### Work to be completed
Restate all of the data precisely, omitting nothing.

────────────────

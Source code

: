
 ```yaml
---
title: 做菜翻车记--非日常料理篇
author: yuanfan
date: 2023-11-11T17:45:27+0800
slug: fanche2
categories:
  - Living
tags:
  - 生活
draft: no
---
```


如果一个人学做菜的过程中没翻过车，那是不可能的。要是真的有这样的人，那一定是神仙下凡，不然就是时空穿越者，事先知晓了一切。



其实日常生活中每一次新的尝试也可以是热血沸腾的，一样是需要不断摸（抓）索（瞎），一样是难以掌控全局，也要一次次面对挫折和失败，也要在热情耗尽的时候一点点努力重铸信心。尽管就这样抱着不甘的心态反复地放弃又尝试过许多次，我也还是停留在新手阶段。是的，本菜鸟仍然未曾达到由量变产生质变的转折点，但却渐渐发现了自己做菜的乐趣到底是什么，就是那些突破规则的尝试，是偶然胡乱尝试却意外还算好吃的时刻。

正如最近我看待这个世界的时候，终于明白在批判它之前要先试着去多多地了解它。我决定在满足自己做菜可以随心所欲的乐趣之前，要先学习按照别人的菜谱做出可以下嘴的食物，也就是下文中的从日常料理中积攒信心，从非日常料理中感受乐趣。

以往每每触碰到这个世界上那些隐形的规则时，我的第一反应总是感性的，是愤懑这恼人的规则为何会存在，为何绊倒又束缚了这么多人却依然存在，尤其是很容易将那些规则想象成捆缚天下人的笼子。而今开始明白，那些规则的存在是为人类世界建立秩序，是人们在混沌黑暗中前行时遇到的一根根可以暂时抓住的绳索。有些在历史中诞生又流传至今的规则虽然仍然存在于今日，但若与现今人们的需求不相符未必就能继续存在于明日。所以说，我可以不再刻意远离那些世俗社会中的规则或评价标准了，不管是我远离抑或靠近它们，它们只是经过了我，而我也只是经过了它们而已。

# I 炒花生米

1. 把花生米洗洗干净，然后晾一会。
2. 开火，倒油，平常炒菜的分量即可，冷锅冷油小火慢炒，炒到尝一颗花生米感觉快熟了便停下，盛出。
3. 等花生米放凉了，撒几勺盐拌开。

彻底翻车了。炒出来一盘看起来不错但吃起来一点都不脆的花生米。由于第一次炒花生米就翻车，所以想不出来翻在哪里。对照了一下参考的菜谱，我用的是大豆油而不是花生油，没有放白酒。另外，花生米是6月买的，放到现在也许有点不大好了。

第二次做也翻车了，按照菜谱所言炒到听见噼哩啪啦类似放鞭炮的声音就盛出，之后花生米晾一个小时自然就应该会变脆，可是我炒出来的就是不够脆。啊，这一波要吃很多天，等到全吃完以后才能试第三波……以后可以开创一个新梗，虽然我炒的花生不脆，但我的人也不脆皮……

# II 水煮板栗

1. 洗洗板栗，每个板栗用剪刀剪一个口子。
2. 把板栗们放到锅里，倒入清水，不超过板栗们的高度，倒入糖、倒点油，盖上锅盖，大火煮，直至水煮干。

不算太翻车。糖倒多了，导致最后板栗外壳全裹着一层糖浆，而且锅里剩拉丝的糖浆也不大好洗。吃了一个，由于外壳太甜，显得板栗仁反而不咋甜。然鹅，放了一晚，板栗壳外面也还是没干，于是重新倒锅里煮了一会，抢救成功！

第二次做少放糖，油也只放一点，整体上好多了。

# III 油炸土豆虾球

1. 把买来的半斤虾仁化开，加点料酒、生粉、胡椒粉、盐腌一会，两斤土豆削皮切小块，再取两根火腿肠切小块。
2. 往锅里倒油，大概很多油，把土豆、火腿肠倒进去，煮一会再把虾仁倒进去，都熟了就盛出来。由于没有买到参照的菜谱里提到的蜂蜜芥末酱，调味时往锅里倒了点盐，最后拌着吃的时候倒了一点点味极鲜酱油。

────────────────

### Solution to this task
Source code

:
 ```yaml
---
title: 做菜翻车记--非日常料理篇
author: yuanfan
date: 2023-11-11T17:45:27+0800
slug: fanche2
categories:
  - Living
tags:
  - 生活
draft: no
---
```


如果一个人学做菜的过程中没翻过车，那是不可能的。要是真的有这样的人，那一定是神仙下凡，不然就是时空穿越者，事先知晓了一切。



其实日常生活中每一次新的尝试也可以是热血沸腾的，一样是需要不断摸（抓）索（瞎），一样是难以掌控全局，也要一次次面对挫折和失败，也要在热情耗尽的时候一点点努力重铸信心。尽管就这样抱着不甘的心态反复地放弃又尝试过许多次，我也还是停留在新手阶段。是的，本菜鸟仍然未曾达到由量变产生质变的转折点，但却渐渐发现了自己做菜的乐趣到底是什么，就是那些突破规则的尝试，是偶然胡乱尝试却意外还算好吃的时刻。

正如最近我看待这个世界的时候，终于明白在批判它之前要先试着去多多地了解它。我决定在满足自己做菜可以随心所欲的乐趣之前，要先学习按照别人的菜谱做出可以下嘴的食物，也就是下文中的从日常料理中积攒信心，从非日常料理中感受乐趣。

以往每每触碰到这个世界上那些隐形的规则时，我的第一反应总是感性的，是愤懑这恼人的规则为何会存在，为何绊倒又束缚了这么多人却依然存在，尤其是很容易将那些规则想象成捆缚天下人的笼子。而今开始明白，那些规则的存在是为人类世界建立秩序，是人们在混沌黑暗中前行时遇到的一根根可以暂时抓住的绳索。有些在历史中诞生又流传至今的规则虽然仍然存在于今日，但若与现今人们的需求不相符未必就能继续存在于明日。所以说，我可以不再刻意远离那些世俗社会中的规则或评价标准了，不管是我远离抑或靠近它们，它们只是经过了我，而我也只是经过了它们而已。

# I 炒花生米

1. 把花生米洗洗干净，然后晾一会。
2. 开火，倒油，平常炒菜的分量即可，冷锅冷油小火慢炒，炒到尝一颗花生米感觉快熟了便停下，盛出。
3. 等花生米放凉了，撒几勺盐拌开。

彻底翻车了。炒出来一盘看起来不错但吃起来一点都不脆的花生米。由于第一次炒花生米就翻车，所以想不出来翻在哪里。对照了一下参考的菜谱，我用的是大豆油而不是花生油，没有放白酒。另外，花生米是6月买的，放到现在也许有点不大好了。

第二次做也翻车了，按照菜谱所言炒到听见噼哩啪啦类似放鞭炮的声音就盛出，之后花生米晾一个小时自然就应该会变脆，可是我炒出来的就是不够脆。啊，这一波要吃很多天，等到全吃完以后才能试第三波……以后可以开创一个新梗，虽然我炒的花生不脆，但我的人也不脆皮……

# II 水煮板栗

1. 洗洗板栗，每个板栗用剪刀剪一个口子。
2. 把板栗们放到锅里，倒入清水，不超过板栗们的高度，倒入糖、倒点油，盖上锅盖，大火煮，直至水煮干。

不算太翻车。糖倒多了，导致最后板栗外壳全裹着一层糖浆，而且锅里剩拉丝的糖浆也不大好洗。吃了一个，由于外壳太甜，显得板栗仁反而不咋甜。然鹅，放了一晚，板栗壳外面也还是没干，于是重新倒锅里煮了一会，抢救成功！

第二次做少放糖，油也只放一点，整体上好多了。

# III 油炸土豆虾球

1. 把买来的半斤虾仁化开，加点料酒、生粉、胡椒粉、盐腌一会，两斤土豆削皮切小块，再取两根火腿肠切小块。
2. 往锅里倒油，大概很多油，把土豆、火腿肠倒进去，煮一会再把虾仁倒进去，都熟了就盛出来。由于没有买到参照的菜谱里提到的蜂蜜芥末酱，调味时往锅里倒了点盐，最后拌着吃的时候倒了一点点味极鲜酱油。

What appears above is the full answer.